The Emergence of a New and  
Nutritionally Superior Protein Bar 
Fortunately, the news is not all bad when it comes to protein bars and your nutrition. Firstly, we want to emphasize that dietary fiber is essential to your health. Dietary fiber, like that found mainly in fruits, vegetables, whole grains and legumes, will help you maintain a healthy weight and lower your risk for diabetes and heart disease. The emphasis here is on natural fiber. You don’t need fiber in your protein bar, and you certainly don’t need synthesized IMO fiber. 
And what about protein bars? The news here is good as well. There are new, advanced protein bars out there that contain no excess carbs disguised as bulky nutritionally useless fiber. Our own multiple-award-winning ProSource Bar contains very little dietary fiber (just a gram or two) and about four grams of sugar. Instead of trying to fake the numbers, The ProSource Bar uses a small amount of sucralose, the only non-nutritive sweetener actually made from sugar. 


And that’s just the beginning of the story of the ProSource’s Bar’s nutritional benefits. The ProSource Bar is powered by a blend of highest-quality, ultra-hydrolyzed whey protein and cold-processed, micro-filtered whey protein isolate, protein sources chosen specifically for their complete and highly-bioavailable amino profiles.  
The ProSource Bar recipe is based on a philosophy of incorporating wholesome and nutritious ingredients. That means no IMO fibers, no sugar alcohols to cause you intestinal distress and bloating, no fillers or gelatins or indecipherable ingredients. You’ll also find no cheap whey concentrate or soy protein in ProSource Bars. Even soy lecithin (a common emulsifier in inferior protein bars) has been eliminated in favor of healthy sunflower oil. The end result of all these highest-quality proteins and nutritious ingredients? The best-tasting protein bar you’ll ever enjoy. 

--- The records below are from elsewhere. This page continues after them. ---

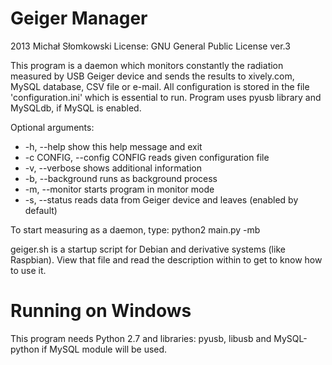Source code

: Geiger Manager
==============
2013 Michał Słomkowski
License: GNU General Public License ver.3

This program is a daemon which monitors constantly the radiation measured by USB Geiger device and sends the results to xively.com, MySQL database, CSV file or e-mail. All configuration is stored in the file 'configuration.ini' which is essential to run. Program uses pyusb library and MySQLdb, if MySQL is enabled.

Optional arguments:
*  -h, --help            show this help message and exit
* -c CONFIG, --config CONFIG
                        reads given configuration file
*  -v, --verbose         shows additional information
*  -b, --background      runs as background process
*  -m, --monitor         starts program in monitor mode
*  -s, --status          reads data from Geiger device and leaves (enabled by
                        default)

To start measuring as a daemon, type:
python2 main.py -mb

geiger.sh is a startup script for Debian and derivative systems (like Raspbian). View that file and read the description within to get to know how to use it.

Running on Windows
==================

This program needs Python 2.7 and libraries: pyusb, libusb and MySQL-python if MySQL module will be used.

Adhering to our philosophy of providing the best proteins on earth in a recipe based on wholesome ingredients hasn’t always been the easiest path to pursue, especially in a protein bar marketplace where many of our competitors are cutting costs with inferior ingredients and making false nutritional claims. But in the end, as this FDA ruling makes clear, we have been vindicated in our approach to nutrition. Enjoy every crunchy, creamy bite of your ProSource Bar secure in the knowledge that you're supporting your fitness regimen and your healthy lifestyle to the fullest.
Scientific References
Kohmoto, Takanobu, et al. “Metabolism of13C-Isomaltooligosaccharides in Healthy Men.” Bioscience, Biotechnology, and Biochemistry, vol. 56, no. 6, 1992, pp. 937–940., doi:10.1271/bbb.56.937.

The articles featured herein are for informational purposes only and should not be construed as medical advice. Specific medical advice should only be obtained from a licensed health care professional. No liability is assumed by ProSource for any information herein.